Demographic Variable List
All variables were calculated for the year 2000, year 2001 (current year estimate), and year 2006 (five-year projection) with the exception of the income variables which were calculated for the year 1990, year 2001, and year 2006.
Age variables (total population)
Percent age 0-4 years
Percent age 5-24 years
Percent age 25-34 years
Percent age 35-44 years
Percent age 45-64 years
Percent age 65-74 years
Percent age 75-84 years
Percent age 85+ years
Percent white population
Percent black population
Percent Hispanic population
Average household income
Median household income
Per capita income
Population and households
The Geographies Defined
Will County, Illinois: The entire county.
Aroostook County, Maine: The entire county.

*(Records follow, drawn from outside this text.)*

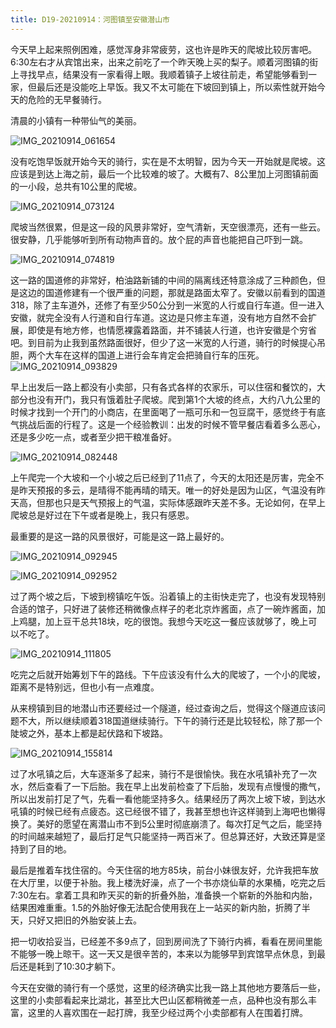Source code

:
 ```yaml
---
title: D19-20210914：河图镇至安徽潜山市
---
```


今天早上起来照例困难，感觉浑身非常疲劳，这也许是昨天的爬坡比较厉害吧。6:30左右才从宾馆出来，出来之前吃了一个昨天晚上买的梨子。顺着河图镇的街上寻找早点，结果没有一家看得上眼。我顺着镇子上坡往前走，希望能够看到一家，但最后还是没能吃上早饭。我又不太可能在下坡回到镇上，所以索性就开始今天的危险的无早餐骑行。

清晨的小镇有一种带仙气的美丽。

![IMG_20210914_061654](https://ridemypic.oss-cn-chengdu.aliyuncs.com/rideimg/IMG_20210914_061654.jpg)

没有吃饱早饭就开始今天的骑行，实在是不太明智，因为今天一开始就是爬坡。这应该是到达上海之前，最后一个比较难的坡了。大概有7、8公里加上河图镇前面的一小段，总共有10公里的爬坡。

![IMG_20210914_073124](https://ridemypic.oss-cn-chengdu.aliyuncs.com/rideimg/IMG_20210914_073124.jpg)

爬坡当然很累，但是这一段的风景非常好，空气清新，天空很漂亮，还有一些云。很安静，几乎能够听到所有动物声音的。放个屁的声音也能把自己吓到一跳。

![IMG_20210914_074819](https://ridemypic.oss-cn-chengdu.aliyuncs.com/rideimg/IMG_20210914_074819.jpg)

这一路的国道修的非常好，柏油路新铺的中间的隔离线还特意涂成了三种颜色，但是这边的国道修建有一个很严重的问题，那就是路面太窄了。安徽以前看到的国道318，除了主车道外，还修了有至少50公分到一米宽的人行或自行车道。但一进入安徽，就完全没有人行道和自行车道。这边是只修主车道，没有地方自然不会扩展，即使是有地方修，也情愿裸露着路面，并不铺装人行道，也许安徽是个穷省吧。到目前为止我到虽然路面很好，但少了这一米宽的人行道，骑行的时候提心吊胆，两个大车在这样的国道上进行会车肯定会把骑自行车的压死。
![IMG_20210914_093829](https://ridemypic.oss-cn-chengdu.aliyuncs.com/rideimg/IMG_20210914_093829.jpg)

早上出发后一路上都没有小卖部，只有各式各样的农家乐，可以住宿和餐饮的，大部分也没有开门，我只有饿着肚子爬坡。爬到第1个大坡的终点，大约八九公里的时候才找到一个开门的小商店，在里面喝了一瓶可乐和一包豆腐干，感觉终于有底气挑战后面的行程了。这是一个经验教训：出发的时候不管早餐店看着多么恶心，还是多少吃一点，或者至少把干粮准备好。

![IMG_20210914_082448](https://ridemypic.oss-cn-chengdu.aliyuncs.com/rideimg/IMG_20210914_082448.jpg)

上午爬完一个大坡和一个小坡之后已经到了11点了，今天的太阳还是厉害，完全不是昨天预报的多云，是晴得不能再晴的晴天。唯一的好处是因为山区，气温没有昨天高，但那也只是天气预报上的气温，实际体感跟昨天差不多。无论如何，在早上爬坡总是好过在下午或者是晚上，我只有感恩。

最重要的是这一路的风景很好，可能是这一路上最好的。

![IMG_20210914_092945](https://ridemypic.oss-cn-chengdu.aliyuncs.com/rideimg/IMG_20210914_092945.jpg)

![IMG_20210914_092952](https://ridemypic.oss-cn-chengdu.aliyuncs.com/rideimg/IMG_20210914_092952.jpg)

过了两个坡之后，下坡到榜镇吃午饭。沿着镇上的主街快走完了，也没有发现特别合适的馆子，只好进了装修还稍微像点样子的老北京炸酱面，点了一碗炸酱面，加上鸡腿，加上豆干总共18块，吃的很饱。我想今天吃这一餐应该就够了，晚上可以不吃了。

![IMG_20210914_111805](https://ridemypic.oss-cn-chengdu.aliyuncs.com/rideimg/IMG_20210914_111805.jpg)

吃完之后就开始筹划下午的路线。下午应该没有什么大的爬坡了，一个小的爬坡，距离不是特别远，但也小有一点难度。

从来榜镇到目的地潜山市还要经过一个隧道，经过查询之后，觉得这个隧道应该问题不大，所以继续顺着318国道继续骑行。下午的骑行还是比较轻松，除了那一个陡坡之外，基本上都是起伏路和下坡路。

![IMG_20210914_155814](https://ridemypic.oss-cn-chengdu.aliyuncs.com/rideimg/IMG_20210914_155814.jpg)

过了水吼镇之后，大车逐渐多了起来，骑行不是很愉快。我在水吼镇补充了一次水，然后查看了一下后胎。我在早上出发前检查了下后胎，发现有点慢慢的撒气，所以出发前打足了气，先看一看他能坚持多久。结果经历了两次上坡下坡，到达水吼镇的时候已经有点疲态。这已经很不错了，我甚至想也许这样骑到上海吧也懒得换了。美好的愿望在离潜山市不到5公里时彻底崩溃了。每次打足气之后，能坚持的时间越来越短了，最后打足气只能坚持一两百米了。但总算还好，大致还算是坚持到了目的地。

最后是推着车找住宿的。今天住宿的地方85块，前台小妹很友好，允许我把车放在大厅里，以便于补胎。我上楼洗好澡，点了一个书亦烧仙草的水果桶，吃完之后7:30左右。拿着工具和昨天买的新的折叠外胎，准备换一个崭新的外胎和内胎，结果困难重重。1.5的外胎好像无法配合使用我在上一站买的新内胎，折腾了半天，只好又把旧的外胎安装上去。

把一切收拾妥当，已经差不多9点了，回到房间洗了下骑行内裤，看看在房间里能不能够一晚上晾干。这一天又是很辛苦的，本来以为能够早到宾馆早点休息，到最后还是耗到了10:30才躺下。

今天在安徽的骑行有一个感觉，这里的经济确实比我一路上其他地方要落后一些，这里的小卖部看起来比湖北，甚至比大巴山区都稍微差一点，品种也没有那么丰富，这里的人喜欢围在一起打牌，我至少经过两个小卖部都有人在围着打牌。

Scottsdale, Maricopa County, Arizona: 1990 census tracts 303.33, 303.43 and 2168.17 or 2000 census tracts 303.33, 303.43, 303.58, 303.63, 303.64, 303.65, 2168.22, 2168.23, 2168.24, 2168.28, and 2168.29.
Fort Wayne, Allen County, Indiana: 1990 census tracts 6, 9, 10, 11, 12, 19, 20, 21, 22, 24, 25, 26, 32, 37, 38, 39.01, 39.02, 115.01, 115.02, 116.01, 116.03, 116.04, and 116.05 or 2000 census tracts 6, 9, 10, 11, 12, 20, 21, 22, 25, 26, 32, 37, 38, 39.01, 39.02, 115.01, 115.02, 116.01, 116.03, 116.04, and 116.05.
Birmingham, Jefferson County, Alabama: 1990 and 2000 census tracts 14, 15, 16, 24, 27, 29, 42, 45, 47.01, 47.02, 48, and 49.
About the Vendors
Applied Geographic Solutions
Applied Geographic Solutions, Inc.(AGS) is a leading supplier of premium quality demographic and marketing databases and drive-time software.
Web site: http://www.appliedgeographic.com
Claritas has provided state-of-the-art, targeted solutions for your consumer and business marketing issues.
Web site: http://www.claritas.com
ESRI Business Information Solutions provides data, demographics, desktop software, segmentation, online reports, mapping and marketing analysis to many industries, non-profits and government agencies.
Web site: http://demographics.caci.com
MapInfo is a global company and software technology leader.
Web site: http://www.mapinfo.com
US Census Bureau
The US Census Bureau is part of the Department of Commerce.
Web site: http://www.census.gov
The Tau1 Test
This statistical test is measures the mean value (average) when using 10 or fewer numbers to calculate the mean.To calculate the tau1 value you need three things: the calculated mean (or average) of the values, the difference between the largest and smallest value you have (the range), and the value you expect the mean to be (the hypothesized value).
For this article, there were four values used to
calculate the mean.Using the current year population for Aroostook County,
Maine as an example, the four values are 73131, 73303, 73526, and 73507.
To see if the average current year population estimate differs from the
2000 census value calculate the following:
Mean value = (73131 + 73303 + 73526 + 73507) / 4 = 73367
Range = 73526 - 73131 = 395
2000 population = 73938
To see if the average of the current year populations differed from the 2000 census value, calculate
tau1 = (73367 - 73938) / 395 = -1.45
This is a significant difference at a 95% confidence level.(In conducting this test, there is only a 5% chance that we would say the values are different when in fact they are not.)
The same formula was used for each vendor's value,
substituting the individual vendor value for 2000 population in the calculation.
This test determined whether an individual value differed significantly
from the average of all the values.Any tau1 value that was less than -0.717
or greater than 0.717 indicated a significant difference at the 95% confidence
Editor's Note: This article was funded by SRC, a distributor of demographic data.Although we find the article to be written fairly, we wanted to inform the reader that the author was paid by a vendor of software tools and demographics.